いつもは朗らかな兄の、とても硬い表情に、アリューシャは首をかしげる。
「お兄様?」
「アリューシャ、話がある。君たちは下がりなさい」
侍女が静かに退室すると、代わりに現れたのは、アリューシャの金色の騎士と、もうひとり。
この国の将軍であり、アリューシャの愛しい人。
「ヴィルヘルム様!」
感極まったように大きな声で彼の名を呼ぶと、彼女は頬を紅潮させ目を輝かせた。
「ようやく、お会いできましたわ!やはりあの娘が私たちの間を邪魔していたのですね」
駆け寄ろうとする彼女の前にオルソが立ちふさがる。
アリューシャは驚いて、それから顔をしかめた。
「何をしているの、私の騎士。そこをどいて頂戴?」
「…いいえ。殿下、どうか分別を持った行動を」
「どういう意味?愛する人に近づこうとすることが分別のない行為と、そう言うの?」
「一方的な好意を押し付けることについて、オルソは言っているんだよ。アリューシャ、こちらに来て座りなさい」
「お兄様まで、何を言い出すの。私はこの国に将軍と結婚するためにやってきたのよ?」
「縁談をしに来たのは確かだ。だが、それはもう白紙に戻った。何度も言い聞かせただろう。アリューシャ、全てがお前の思うようにはならない。いい加減まだわからないのか」
先に進まない会話に、ヴィルヘルムはため息を付く。視線が集中するのを感じながら、彼は言葉を選ぶことをやめ、素直な気持ちを口にした。

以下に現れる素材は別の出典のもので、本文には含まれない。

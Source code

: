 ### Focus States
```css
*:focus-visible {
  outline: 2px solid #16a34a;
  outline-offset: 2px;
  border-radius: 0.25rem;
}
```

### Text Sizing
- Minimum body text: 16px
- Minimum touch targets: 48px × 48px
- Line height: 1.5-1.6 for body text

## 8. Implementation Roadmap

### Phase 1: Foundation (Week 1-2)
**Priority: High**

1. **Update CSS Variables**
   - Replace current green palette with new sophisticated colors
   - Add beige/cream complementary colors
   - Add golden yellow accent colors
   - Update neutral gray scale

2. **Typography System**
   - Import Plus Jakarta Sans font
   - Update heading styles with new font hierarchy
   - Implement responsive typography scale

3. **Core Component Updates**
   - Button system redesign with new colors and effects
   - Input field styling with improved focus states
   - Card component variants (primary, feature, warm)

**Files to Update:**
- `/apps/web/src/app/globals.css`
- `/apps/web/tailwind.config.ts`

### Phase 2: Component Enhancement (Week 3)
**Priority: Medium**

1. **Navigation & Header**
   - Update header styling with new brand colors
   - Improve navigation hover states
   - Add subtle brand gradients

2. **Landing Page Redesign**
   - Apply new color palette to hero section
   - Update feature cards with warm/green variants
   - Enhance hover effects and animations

「私はフメラシュ公を尊敬しています。クラウス殿下、このまま貴方の国との関係は維持していきたいと願っている。しかし、公女殿下については、これ以上この国に居て欲しいとは思わない」
聞いているだけでも疲れる。話している本人たちはもっと遣る瀬無い思いを抱いているだろう。
話せど、話せど、手応えのない、噛み合わない会話。
公平性と透明性を保つため、侍女を捕縛するときも、騎士のときにも、こちらが動く際にはフメラシュの騎士には同席してもらっている。
勿論、尋問においても、だ。
侍女については知らぬ存ぜぬを貫いていたが、少しずつ、公女のためだと責任転嫁の言葉を吐くようになってきている。行動を起こしたのは自己責任であるが、そもそも、責任など取ったことがないからこその愚かな行動であるから、それを言ったところで理解しようはずもない。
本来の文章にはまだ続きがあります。